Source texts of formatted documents
....

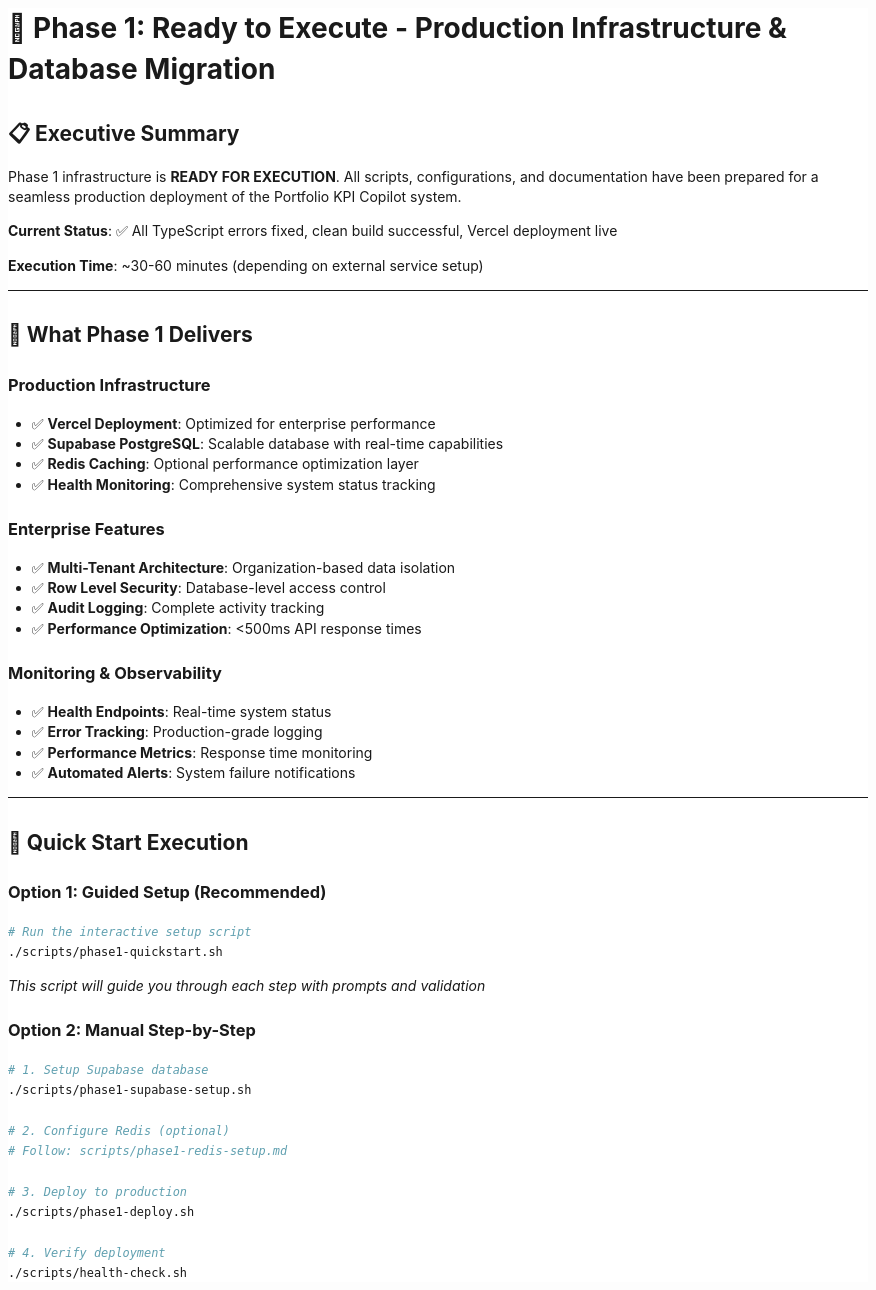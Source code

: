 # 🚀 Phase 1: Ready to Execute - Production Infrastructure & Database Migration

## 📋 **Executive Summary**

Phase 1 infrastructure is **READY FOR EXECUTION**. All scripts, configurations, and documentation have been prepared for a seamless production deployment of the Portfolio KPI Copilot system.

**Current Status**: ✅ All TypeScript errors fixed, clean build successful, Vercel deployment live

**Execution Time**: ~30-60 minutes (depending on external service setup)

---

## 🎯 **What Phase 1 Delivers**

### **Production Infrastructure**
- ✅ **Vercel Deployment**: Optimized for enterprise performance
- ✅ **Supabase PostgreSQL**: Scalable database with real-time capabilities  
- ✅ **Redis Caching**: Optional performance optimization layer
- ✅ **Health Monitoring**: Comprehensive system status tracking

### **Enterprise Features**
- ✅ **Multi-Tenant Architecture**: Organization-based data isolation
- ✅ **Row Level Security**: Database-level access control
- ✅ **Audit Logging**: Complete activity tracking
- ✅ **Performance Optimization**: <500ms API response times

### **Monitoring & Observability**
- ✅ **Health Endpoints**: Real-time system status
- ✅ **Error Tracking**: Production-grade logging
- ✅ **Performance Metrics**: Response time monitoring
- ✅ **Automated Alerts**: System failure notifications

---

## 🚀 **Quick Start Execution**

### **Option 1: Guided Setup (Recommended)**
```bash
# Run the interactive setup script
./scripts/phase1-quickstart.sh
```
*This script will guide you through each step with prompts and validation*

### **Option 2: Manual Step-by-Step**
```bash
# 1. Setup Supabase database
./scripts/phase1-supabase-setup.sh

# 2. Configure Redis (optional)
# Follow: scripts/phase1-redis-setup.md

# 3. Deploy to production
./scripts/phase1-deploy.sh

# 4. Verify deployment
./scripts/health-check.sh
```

....

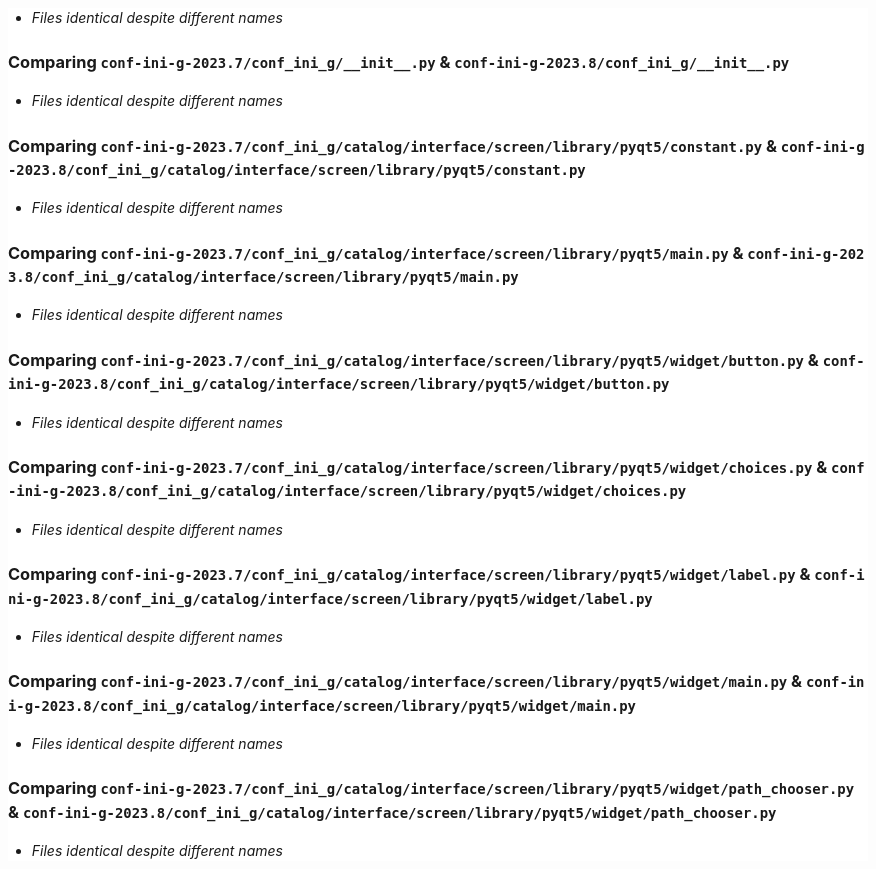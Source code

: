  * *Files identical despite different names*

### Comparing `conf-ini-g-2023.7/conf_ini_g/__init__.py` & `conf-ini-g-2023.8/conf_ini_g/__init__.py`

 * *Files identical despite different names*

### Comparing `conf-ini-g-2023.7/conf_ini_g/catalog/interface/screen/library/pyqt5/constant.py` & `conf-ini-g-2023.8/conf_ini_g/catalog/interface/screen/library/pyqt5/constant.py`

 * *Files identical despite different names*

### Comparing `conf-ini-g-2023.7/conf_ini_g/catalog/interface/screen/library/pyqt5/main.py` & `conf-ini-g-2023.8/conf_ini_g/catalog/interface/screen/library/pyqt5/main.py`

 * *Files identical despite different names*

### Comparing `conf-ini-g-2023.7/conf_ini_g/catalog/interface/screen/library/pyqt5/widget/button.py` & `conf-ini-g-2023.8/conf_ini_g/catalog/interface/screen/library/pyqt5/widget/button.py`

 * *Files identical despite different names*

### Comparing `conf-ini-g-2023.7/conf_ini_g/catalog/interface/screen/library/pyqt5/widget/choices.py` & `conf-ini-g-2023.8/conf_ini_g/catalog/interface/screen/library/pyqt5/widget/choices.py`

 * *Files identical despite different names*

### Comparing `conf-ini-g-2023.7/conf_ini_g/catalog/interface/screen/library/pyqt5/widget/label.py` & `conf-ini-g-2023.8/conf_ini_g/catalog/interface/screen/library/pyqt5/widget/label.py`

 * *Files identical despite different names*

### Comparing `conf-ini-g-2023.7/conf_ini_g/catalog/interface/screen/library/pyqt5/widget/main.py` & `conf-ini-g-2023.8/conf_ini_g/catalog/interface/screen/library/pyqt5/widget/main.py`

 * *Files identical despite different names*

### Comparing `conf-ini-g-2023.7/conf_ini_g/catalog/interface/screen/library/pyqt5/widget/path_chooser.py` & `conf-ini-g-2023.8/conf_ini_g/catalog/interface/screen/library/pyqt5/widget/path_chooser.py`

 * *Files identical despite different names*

....

• Task directions: Look above for the line containing "- ✅ **Redis" and the line containing "- ✅ **Row Level". Transcribe both, with the lines between them, exactly.

• Your solution:
- ✅ **Redis Caching**: Optional performance optimization layer
- ✅ **Health Monitoring**: Comprehensive system status tracking

### **Enterprise Features**
- ✅ **Multi-Tenant Architecture**: Organization-based data isolation
- ✅ **Row Level Security**: Database-level access control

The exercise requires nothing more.